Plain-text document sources
========
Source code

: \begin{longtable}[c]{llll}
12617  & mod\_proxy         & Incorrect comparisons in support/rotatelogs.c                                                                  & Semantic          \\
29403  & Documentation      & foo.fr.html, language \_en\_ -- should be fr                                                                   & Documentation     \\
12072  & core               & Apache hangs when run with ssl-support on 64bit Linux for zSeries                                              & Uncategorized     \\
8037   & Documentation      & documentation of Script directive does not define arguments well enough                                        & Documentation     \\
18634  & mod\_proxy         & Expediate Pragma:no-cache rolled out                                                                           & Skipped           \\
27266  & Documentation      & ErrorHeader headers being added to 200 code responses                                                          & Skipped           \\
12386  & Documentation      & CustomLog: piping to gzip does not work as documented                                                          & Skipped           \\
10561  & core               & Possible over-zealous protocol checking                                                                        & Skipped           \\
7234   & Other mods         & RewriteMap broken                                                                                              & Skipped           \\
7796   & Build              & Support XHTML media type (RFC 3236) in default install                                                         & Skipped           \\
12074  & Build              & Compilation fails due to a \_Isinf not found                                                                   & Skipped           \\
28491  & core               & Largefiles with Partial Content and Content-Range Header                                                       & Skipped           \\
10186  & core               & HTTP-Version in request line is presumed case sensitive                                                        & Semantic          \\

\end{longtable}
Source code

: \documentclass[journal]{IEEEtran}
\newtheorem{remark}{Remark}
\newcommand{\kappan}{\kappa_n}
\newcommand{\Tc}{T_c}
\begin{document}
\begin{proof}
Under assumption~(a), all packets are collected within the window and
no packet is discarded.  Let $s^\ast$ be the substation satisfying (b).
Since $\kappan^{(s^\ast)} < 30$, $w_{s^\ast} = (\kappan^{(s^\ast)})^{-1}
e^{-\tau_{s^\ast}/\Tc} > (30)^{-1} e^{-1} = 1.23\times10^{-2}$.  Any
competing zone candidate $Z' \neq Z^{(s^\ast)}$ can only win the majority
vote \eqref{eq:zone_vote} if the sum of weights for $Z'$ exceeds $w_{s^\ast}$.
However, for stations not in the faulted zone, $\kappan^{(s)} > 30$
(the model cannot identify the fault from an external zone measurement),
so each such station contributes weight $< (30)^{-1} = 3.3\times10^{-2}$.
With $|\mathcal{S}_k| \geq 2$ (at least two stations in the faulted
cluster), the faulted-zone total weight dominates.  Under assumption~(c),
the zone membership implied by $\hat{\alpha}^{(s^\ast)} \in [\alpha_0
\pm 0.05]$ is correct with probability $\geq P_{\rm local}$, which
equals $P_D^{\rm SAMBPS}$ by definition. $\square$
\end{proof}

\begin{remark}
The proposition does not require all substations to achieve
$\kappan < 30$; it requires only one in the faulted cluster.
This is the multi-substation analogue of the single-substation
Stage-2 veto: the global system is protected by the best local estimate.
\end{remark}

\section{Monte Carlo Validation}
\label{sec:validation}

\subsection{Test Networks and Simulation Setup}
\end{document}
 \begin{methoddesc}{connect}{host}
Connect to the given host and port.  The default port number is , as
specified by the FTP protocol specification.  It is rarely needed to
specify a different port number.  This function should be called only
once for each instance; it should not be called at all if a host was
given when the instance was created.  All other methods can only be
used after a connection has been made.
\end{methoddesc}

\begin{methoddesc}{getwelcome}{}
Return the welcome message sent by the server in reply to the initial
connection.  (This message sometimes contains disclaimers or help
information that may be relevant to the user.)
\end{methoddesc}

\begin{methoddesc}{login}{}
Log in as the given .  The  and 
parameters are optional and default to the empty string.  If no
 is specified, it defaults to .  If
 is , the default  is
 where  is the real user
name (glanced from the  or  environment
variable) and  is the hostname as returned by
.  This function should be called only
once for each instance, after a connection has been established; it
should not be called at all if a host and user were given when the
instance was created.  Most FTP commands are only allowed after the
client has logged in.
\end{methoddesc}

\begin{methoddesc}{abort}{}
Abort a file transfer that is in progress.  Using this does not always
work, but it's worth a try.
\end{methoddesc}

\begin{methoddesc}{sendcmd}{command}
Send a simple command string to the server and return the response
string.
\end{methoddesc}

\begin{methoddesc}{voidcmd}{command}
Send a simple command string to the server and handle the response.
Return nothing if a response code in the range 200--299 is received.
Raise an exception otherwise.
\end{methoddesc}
========
Task to carry out: Restate word for word the lines of the data above, starting at the line containing "ErrorHeader headers being" and ending at the line containing "Compilation fails due", both included, and nothing more.

Worked solution:
27266  & Documentation      & ErrorHeader headers being added to 200 code responses                                                          & Skipped           \\
12386  & Documentation      & CustomLog: piping to gzip does not work as documented                                                          & Skipped           \\
10561  & core               & Possible over-zealous protocol checking                                                                        & Skipped           \\
7234   & Other mods         & RewriteMap broken                                                                                              & Skipped           \\
7796   & Build              & Support XHTML media type (RFC 3236) in default install                                                         & Skipped           \\
12074  & Build              & Compilation fails due to a \_Isinf not found                                                                   & Skipped           \\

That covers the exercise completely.